==== DATA RECORDS
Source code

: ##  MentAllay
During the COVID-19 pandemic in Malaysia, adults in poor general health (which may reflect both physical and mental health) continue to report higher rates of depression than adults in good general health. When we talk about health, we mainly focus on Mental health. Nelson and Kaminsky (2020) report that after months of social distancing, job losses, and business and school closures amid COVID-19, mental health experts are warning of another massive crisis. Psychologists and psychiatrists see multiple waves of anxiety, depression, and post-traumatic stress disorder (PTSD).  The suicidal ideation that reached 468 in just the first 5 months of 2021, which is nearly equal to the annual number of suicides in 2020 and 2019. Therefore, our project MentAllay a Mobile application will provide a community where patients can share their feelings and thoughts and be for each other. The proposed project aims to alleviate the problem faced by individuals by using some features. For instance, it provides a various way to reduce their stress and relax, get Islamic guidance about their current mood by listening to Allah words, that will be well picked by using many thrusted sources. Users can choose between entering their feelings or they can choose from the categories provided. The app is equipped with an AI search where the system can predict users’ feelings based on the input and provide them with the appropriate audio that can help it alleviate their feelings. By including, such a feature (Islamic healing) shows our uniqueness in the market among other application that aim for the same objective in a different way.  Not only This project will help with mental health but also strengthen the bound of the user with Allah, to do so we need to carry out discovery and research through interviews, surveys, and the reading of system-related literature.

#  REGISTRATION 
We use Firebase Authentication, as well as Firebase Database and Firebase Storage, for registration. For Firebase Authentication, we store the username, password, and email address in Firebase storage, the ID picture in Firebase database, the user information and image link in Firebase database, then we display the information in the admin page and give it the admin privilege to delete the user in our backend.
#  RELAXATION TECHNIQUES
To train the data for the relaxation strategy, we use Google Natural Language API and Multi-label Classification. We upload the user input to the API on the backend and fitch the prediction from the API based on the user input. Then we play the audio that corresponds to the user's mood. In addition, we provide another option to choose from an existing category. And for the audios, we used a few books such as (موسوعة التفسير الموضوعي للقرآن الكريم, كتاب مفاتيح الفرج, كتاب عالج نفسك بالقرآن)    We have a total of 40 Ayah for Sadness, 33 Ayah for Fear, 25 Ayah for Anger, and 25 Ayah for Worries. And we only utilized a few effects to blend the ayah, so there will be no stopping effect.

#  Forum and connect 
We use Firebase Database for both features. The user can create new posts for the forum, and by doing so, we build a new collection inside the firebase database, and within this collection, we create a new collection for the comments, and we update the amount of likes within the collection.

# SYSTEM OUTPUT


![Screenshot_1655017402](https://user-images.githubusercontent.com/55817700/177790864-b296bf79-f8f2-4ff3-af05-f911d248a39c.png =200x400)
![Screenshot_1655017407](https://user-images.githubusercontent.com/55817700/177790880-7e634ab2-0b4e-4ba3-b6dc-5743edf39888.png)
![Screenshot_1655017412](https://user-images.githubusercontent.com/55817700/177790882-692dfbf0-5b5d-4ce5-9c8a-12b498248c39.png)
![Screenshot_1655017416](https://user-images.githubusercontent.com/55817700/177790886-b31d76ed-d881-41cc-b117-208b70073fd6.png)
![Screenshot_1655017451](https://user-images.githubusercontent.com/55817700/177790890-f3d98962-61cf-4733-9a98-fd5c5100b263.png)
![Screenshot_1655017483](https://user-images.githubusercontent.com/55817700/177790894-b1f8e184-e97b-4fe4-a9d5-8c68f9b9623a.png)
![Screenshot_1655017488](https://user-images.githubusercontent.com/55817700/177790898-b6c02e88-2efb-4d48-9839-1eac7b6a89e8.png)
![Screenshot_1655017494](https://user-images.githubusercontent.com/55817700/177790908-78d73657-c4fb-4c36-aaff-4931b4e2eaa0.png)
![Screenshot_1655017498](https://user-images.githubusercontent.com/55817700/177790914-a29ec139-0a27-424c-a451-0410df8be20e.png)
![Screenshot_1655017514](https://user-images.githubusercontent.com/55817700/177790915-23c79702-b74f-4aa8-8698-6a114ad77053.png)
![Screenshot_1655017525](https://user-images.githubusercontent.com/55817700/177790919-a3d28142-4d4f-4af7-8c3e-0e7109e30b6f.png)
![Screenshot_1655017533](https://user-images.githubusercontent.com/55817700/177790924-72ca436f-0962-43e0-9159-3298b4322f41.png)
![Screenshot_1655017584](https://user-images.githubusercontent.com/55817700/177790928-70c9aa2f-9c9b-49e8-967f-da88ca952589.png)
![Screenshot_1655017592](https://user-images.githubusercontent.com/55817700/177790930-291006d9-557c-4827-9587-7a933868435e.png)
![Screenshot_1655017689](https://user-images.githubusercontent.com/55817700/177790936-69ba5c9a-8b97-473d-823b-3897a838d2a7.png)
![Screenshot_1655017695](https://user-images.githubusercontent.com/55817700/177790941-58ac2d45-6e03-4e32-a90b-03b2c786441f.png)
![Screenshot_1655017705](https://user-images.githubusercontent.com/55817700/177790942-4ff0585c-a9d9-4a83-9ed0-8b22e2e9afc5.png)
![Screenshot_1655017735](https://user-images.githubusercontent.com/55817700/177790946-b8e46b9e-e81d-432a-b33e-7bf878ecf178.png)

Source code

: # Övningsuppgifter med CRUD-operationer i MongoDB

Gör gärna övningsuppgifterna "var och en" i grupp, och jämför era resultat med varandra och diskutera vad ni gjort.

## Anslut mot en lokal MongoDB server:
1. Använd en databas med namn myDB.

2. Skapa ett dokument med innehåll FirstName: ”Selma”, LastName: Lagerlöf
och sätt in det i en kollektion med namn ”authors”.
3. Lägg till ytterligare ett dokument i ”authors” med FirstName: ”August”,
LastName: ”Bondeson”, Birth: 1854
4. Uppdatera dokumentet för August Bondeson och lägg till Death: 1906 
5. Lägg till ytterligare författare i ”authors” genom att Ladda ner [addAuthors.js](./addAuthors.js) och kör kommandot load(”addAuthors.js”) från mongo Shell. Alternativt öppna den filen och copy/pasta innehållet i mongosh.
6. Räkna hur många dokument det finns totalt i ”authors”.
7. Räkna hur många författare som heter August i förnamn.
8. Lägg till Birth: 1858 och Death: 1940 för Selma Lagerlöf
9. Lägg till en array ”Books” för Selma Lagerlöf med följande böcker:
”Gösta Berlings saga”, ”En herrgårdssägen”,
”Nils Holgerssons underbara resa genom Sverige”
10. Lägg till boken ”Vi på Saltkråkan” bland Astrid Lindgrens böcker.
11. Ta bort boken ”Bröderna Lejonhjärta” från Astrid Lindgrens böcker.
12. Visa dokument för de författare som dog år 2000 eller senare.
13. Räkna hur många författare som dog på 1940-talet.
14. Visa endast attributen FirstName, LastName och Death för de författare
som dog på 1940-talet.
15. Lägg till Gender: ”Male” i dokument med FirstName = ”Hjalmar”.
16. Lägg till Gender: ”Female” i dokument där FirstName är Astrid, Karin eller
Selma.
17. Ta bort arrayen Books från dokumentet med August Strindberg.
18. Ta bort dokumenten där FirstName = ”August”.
========
▶ **ASSIGNED TASK**
Look through the material above for "genom" and copy the lines that have it.

▶ **WRITTEN ANSWER**
5. Lägg till ytterligare författare i ”authors” genom att Ladda ner [addAuthors.js](./addAuthors.js) och kör kommandot load(”addAuthors.js”) från mongo Shell. Alternativt öppna den filen och copy/pasta innehållet i mongosh.
”Nils Holgerssons underbara resa genom Sverige”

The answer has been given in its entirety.